Dozix007 writes "For 50 years, computer programmers have been writing code. New technologies continue to emerge, develop, and mature at a rapid pace. Now there are more than 2,500 documented programming languages and O'Reilly has produced a poster called History of Programming Languages, which plots over 50 programming languages on a multi-layered, color-coded timeline."

16 of 684 comments (clear)

  1. Link is a 39x17 PDF by The+Angry+Mick · · Score: 5, Informative

    You may want to "right-click, Save As" that puppy . . .

    --

    I'm not tense. I'm just terribly, terribly, alert.

  2. Re:Great! by Jaywalk · · Score: 5, Informative
    Now I need to go buy a 40" monitor to view the whole thing at once...
    Or you could buy two of their books from oreilly.com and get the poster for free by using discount code OPC79 in the shopping cart.

    Unless you need an excuse to buy a 40" monitor, in which case, just forget I said anything.

    --
    ===== Murphy's Law is recursive. =====
  3. Related by arvindn · · Score: 4, Informative
  4. Re:SmallTalk by One+Louder · · Score: 5, Informative
    The original Smalltalk-80 has a direct descendent in Squeak. The original Smalltalk guys, including Alan Kay and Dan Ingalls, still work on it.

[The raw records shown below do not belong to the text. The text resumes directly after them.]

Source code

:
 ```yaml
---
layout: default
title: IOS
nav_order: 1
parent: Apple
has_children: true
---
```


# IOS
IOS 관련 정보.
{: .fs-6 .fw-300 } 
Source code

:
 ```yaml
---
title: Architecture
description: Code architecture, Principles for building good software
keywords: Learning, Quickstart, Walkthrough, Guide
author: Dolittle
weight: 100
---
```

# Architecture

    It's quite impressive how it has evolved, and is still one of the most entertaining software environments around.

  5. Did they give credit to the original? by sakti · · Score: 3, Informative

    Looks like they colorized the one found here: http://www.levenez.com/lang/

    --
    "It is better to die on one's feet than to live on one's knees." - Albert Camus
  6. Re:Starts with 3GLs. by Monkelectric · · Score: 3, Informative
    Because you are mistaken about the nature of computer languages. Machine code (which you refer to as binary) is not a language. Basically the binary patterns that make up machine code are read by the processor, and the processor internally reads a "table" that tells it how to configure its circuitry to perform the operation indicated by the machine code. (yes this is a gross simplification, yes I have designed *simple* processors before).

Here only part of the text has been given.